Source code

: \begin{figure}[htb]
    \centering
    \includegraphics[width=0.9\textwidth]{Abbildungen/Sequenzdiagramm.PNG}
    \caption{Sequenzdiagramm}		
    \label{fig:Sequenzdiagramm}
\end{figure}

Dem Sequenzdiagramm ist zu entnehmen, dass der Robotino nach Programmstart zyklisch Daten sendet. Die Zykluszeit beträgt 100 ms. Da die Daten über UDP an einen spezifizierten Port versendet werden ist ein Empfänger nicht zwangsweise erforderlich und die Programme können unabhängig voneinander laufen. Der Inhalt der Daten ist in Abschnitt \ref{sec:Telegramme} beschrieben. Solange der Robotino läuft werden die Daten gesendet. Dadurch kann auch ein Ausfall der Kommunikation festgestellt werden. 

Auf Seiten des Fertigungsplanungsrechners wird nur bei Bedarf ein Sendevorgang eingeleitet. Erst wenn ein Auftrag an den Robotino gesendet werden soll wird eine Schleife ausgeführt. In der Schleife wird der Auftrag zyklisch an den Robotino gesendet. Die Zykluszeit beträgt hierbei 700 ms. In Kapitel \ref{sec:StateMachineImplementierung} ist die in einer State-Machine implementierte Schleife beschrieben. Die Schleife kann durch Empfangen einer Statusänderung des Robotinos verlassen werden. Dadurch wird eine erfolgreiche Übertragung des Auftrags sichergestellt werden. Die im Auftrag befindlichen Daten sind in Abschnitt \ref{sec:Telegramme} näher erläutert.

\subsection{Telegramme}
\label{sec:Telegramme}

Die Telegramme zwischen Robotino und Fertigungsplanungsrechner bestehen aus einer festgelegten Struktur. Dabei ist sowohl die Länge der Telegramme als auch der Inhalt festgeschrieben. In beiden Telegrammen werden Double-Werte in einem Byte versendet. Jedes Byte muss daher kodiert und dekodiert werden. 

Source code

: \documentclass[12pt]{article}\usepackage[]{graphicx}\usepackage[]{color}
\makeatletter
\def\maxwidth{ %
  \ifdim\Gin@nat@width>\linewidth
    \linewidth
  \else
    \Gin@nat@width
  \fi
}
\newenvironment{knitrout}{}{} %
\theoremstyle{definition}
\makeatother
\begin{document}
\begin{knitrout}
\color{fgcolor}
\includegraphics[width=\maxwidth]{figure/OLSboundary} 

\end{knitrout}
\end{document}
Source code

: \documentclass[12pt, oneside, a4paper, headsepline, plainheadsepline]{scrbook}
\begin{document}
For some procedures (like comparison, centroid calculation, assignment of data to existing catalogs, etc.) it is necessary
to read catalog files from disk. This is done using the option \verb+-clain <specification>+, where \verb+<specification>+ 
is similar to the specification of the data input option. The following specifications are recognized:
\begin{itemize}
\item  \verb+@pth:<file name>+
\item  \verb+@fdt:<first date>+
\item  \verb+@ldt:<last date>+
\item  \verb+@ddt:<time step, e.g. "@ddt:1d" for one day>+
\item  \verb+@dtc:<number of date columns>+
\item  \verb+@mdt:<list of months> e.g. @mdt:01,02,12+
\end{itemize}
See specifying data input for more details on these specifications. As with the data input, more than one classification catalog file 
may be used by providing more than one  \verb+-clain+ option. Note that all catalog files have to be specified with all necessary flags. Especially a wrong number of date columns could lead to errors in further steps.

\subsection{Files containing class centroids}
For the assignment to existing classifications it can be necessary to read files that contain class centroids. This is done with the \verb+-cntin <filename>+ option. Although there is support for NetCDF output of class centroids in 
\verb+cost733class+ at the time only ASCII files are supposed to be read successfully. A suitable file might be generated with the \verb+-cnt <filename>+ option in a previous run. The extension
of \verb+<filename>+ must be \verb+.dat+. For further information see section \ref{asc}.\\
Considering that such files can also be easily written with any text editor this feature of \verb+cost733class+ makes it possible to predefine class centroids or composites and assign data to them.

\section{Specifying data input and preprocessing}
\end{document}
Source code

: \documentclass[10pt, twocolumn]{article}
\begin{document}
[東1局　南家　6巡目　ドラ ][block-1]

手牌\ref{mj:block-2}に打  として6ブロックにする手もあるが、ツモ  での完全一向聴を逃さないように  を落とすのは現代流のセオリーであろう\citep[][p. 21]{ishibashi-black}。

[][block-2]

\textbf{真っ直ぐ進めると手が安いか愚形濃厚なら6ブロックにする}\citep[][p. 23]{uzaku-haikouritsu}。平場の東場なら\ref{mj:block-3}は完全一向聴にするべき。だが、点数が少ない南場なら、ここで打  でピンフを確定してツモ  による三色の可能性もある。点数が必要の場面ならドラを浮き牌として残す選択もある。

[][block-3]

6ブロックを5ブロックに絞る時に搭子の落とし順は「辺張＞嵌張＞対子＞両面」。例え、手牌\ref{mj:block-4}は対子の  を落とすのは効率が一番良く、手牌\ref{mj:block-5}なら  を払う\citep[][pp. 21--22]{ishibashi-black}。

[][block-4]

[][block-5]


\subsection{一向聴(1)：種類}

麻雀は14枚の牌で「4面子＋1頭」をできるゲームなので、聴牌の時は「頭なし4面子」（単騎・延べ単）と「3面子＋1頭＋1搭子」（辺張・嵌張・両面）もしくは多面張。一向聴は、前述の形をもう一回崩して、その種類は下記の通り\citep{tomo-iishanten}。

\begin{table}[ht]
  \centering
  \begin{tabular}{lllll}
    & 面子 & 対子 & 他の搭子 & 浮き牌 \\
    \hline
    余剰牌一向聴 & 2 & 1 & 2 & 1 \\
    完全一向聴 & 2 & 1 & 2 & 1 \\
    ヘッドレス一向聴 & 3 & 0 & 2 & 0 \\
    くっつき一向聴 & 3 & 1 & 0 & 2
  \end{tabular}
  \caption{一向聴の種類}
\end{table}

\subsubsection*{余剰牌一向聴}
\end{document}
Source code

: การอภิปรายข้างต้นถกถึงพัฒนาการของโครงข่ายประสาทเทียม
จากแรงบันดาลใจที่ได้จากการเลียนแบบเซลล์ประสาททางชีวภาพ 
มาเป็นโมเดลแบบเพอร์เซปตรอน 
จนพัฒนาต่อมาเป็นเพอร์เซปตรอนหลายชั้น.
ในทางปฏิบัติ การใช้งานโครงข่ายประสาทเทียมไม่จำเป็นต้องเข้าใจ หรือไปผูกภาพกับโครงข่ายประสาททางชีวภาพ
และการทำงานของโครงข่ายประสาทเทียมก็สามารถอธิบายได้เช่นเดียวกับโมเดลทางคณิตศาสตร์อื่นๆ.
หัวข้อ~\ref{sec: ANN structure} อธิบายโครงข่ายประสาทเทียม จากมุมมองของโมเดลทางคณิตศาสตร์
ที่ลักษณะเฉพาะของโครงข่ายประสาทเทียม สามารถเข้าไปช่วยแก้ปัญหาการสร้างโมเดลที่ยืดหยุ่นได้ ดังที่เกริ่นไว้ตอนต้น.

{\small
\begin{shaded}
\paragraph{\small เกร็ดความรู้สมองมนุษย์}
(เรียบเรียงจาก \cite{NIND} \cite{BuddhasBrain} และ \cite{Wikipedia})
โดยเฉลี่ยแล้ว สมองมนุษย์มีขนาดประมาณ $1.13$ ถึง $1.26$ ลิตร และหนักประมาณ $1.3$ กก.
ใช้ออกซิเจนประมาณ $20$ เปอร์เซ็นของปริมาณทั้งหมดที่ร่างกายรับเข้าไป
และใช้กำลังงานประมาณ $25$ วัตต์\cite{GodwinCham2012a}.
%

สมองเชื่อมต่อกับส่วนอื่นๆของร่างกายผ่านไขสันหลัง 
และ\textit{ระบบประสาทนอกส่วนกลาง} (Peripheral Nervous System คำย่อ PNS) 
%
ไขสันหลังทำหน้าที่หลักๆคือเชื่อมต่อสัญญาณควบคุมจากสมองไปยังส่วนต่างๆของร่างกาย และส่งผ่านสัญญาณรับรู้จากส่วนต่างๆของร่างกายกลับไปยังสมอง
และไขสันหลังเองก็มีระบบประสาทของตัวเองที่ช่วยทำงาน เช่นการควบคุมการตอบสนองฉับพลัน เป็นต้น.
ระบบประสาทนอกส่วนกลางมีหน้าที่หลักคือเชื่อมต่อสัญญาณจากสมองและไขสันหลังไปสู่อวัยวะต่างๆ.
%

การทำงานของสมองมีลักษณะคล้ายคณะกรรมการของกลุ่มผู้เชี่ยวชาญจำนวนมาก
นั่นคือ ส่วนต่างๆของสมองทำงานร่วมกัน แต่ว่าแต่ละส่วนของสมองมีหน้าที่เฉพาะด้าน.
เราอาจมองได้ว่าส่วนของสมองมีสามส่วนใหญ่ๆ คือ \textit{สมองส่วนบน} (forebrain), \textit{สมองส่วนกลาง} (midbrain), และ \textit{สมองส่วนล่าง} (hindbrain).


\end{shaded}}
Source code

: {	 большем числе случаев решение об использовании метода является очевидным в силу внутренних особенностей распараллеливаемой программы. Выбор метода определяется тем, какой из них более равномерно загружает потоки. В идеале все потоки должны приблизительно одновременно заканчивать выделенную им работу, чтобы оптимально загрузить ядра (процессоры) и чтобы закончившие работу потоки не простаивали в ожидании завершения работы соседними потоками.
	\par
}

========================================

## PROBLEM DETAILS:
Pull out all lines from the entries above in which the word "วภาพ" appears.

## REPLY TO THE EXERCISE:
จากแรงบันดาลใจที่ได้จากการเลียนแบบเซลล์ประสาททางชีวภาพ 
ในทางปฏิบัติ การใช้งานโครงข่ายประสาทเทียมไม่จำเป็นต้องเข้าใจ หรือไปผูกภาพกับโครงข่ายประสาททางชีวภาพ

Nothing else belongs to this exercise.